Os resultados dos exames nos cérebros dos montanhistas do Everest foram os mais severos. Dos 13 esportistas, três tinham alcançado o topo, de 8.848 metros; três, os 8.100 metros e sete haviam atingido entre 6.500 e 7.500 metros. Apenas um alpinista amador apresentou sinais suaves de mal agudo e lesões subcorticais nos lobos frontais; os outros 12 montanhistas profissionais não aparentavam qualquer indício de problema cerebral. No entanto, do total de 35 alpinistas examinados, apenas um profissional voltou com uma varredura normal do cérebro. As varreduras de todos os outros mostraram atrofia cortical ou alargamentos dos espaços Vichow-Robin (VR) – espaços que cercam os vasos sangüíneos, drenam fluido sangüíneo e se comunicam com o sistema linfático. O alargamento desses espaços VR é observado em idosos, mas raramente em jovens.

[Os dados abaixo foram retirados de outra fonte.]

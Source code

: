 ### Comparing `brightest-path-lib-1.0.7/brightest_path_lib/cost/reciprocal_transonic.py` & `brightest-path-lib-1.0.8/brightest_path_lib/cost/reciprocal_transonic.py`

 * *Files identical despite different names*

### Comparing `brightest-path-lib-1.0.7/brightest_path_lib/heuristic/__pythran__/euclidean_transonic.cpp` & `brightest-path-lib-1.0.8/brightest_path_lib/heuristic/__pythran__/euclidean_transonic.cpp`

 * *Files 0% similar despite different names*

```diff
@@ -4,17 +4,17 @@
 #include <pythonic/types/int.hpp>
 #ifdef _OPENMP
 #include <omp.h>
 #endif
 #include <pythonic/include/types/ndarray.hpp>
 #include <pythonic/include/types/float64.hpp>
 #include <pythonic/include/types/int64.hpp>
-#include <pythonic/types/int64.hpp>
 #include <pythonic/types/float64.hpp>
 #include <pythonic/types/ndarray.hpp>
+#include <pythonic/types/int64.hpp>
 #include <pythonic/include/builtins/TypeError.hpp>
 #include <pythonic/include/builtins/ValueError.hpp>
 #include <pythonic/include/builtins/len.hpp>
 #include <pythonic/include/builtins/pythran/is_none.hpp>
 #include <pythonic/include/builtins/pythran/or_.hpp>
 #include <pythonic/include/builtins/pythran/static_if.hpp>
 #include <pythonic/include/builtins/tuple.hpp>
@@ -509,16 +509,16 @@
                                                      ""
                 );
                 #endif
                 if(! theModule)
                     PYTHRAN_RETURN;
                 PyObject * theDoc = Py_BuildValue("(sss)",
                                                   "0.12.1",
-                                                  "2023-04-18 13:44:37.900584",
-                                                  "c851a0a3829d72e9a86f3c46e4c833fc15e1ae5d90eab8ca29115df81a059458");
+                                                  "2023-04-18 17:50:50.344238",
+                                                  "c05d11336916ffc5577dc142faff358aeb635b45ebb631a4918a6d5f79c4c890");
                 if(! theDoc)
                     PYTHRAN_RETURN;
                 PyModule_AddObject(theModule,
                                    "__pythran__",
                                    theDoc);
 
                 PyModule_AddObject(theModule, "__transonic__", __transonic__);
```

Fayed e seus colegas estudaram também uma equipe de oito pessoas que tentou escalar o Aconcágua, um pico de 6.962 metros nos Andes argentinos. Dois deles chegaram ao topo, cinco ficaram entre 6.000 e 6.400 metros e um chegou a 5.500 metros. No entanto, três membros experimentaram o mal-das-montanhas agudo e dois mostraram sintomas de edema cerebral – provavelmente porque subiram mais rápido que os escaladores do Everest.

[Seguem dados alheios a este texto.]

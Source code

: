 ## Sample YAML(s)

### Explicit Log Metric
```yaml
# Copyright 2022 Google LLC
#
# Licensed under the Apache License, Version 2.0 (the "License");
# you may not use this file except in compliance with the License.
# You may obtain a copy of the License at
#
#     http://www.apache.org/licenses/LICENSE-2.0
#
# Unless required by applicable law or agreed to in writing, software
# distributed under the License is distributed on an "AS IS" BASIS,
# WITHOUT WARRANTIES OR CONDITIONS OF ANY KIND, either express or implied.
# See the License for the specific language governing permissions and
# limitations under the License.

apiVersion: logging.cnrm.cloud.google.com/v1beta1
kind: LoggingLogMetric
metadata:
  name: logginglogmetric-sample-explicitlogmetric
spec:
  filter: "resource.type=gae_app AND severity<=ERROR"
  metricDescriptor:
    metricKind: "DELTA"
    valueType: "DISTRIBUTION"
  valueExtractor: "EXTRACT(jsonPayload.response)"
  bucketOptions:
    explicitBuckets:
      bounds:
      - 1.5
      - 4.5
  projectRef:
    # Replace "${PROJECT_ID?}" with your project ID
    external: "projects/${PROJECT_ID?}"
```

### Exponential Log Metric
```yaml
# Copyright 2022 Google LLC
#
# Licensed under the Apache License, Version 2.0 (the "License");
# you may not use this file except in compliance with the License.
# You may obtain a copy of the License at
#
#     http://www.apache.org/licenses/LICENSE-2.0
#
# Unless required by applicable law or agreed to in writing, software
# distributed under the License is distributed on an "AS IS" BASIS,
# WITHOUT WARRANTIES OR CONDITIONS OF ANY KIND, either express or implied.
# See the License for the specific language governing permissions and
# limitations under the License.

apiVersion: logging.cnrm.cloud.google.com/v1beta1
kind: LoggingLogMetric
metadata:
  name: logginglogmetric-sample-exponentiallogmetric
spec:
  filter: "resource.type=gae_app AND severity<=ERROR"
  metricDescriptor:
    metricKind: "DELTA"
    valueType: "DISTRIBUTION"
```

Todos os oito que subiram o Aconcágua mostraram atrofia cortical em varredura de ressonância magnética. Sete mostraram espaços VR alargados, e quatro numerosas lesões subcorticais. Alguns nem precisaram de varredura para saber que seus cérebros haviam sido feridos. Um sofria de afasia (problemas de fala), da qual se recuperou seis meses depois. Dois reclamaram de perda passageira de memória depois do retorno, e outros três lutaram contra a bradipsiquia (função mental lenta).

CHANCES DE RECUPERAÇÃO
O corpo recupera-se dessas feridas das montanhas? Para responder a essa questão, os pesquisadores examinaram os mesmos alpinistas três anos depois da expedição ao Aconcágua, sem qualquer outra escalada de alta altitude de permeio. Em todos os casos, o dano era ainda aparente num segundo conjunto de varreduras. O Mont Blanc, nos Alpes ocidentais, é menor. Seu pico de 4.810 metros é escalado todos os anos por milhares de montanhistas que provavelmente não esperam danos a seu “segundo órgão favorito”, usando a nomenclatura de Woody Allen para o cérebro. Mas os pesquisadores descobriram que de sete montanhistas que chegaram ao topo do Mont Blanc, dois voltaram com espaços VR alargados.

O estudo sugere que a exposição a altas altitudes não é um requisito para experimentar dano cerebral irreversível. Na verdade, amadores parecem correr maior risco, por terem maior probabilidade de sofrer mal-das-montanhas agudo ou edema cerebral provocado por grande altitude. Ao mesmo tempo, a experiência necessária para se tornar bem aclimatado, caso do profissional com prática no esporte, parece ter um peso cumulativo sempre crescente. Se comparados aos amadores, os montanhistas profissionais avaliados nesse estudo de Fayed apresentavam atrofia cortical mais pronunciada; sentiam-se mais fortes, mas mostraram maior dano cerebral.

O alpinismo pode ser uma experiência marcante, uma comunhão com a natureza e com amigos, traz recompensas intensas e duradouras que ultrapassam aquelas encontradas nos limites da rotina, além da aventura e do desafio que produzem coragem, resistência e firmeza. Cerca de 5.000 montanhistas escalam os picos do Himalaia todo ano. Outros milhares sobem os Alpes e os Andes. Muitos gastam fortunas para montar expedições ou ser guiados até o topo. Toda essa aventura, porém, pode estar saindo caro e os montanhistas pagando com algo mais que o dinheiro pelo privilégio. Estão pagando com tecido cerebral.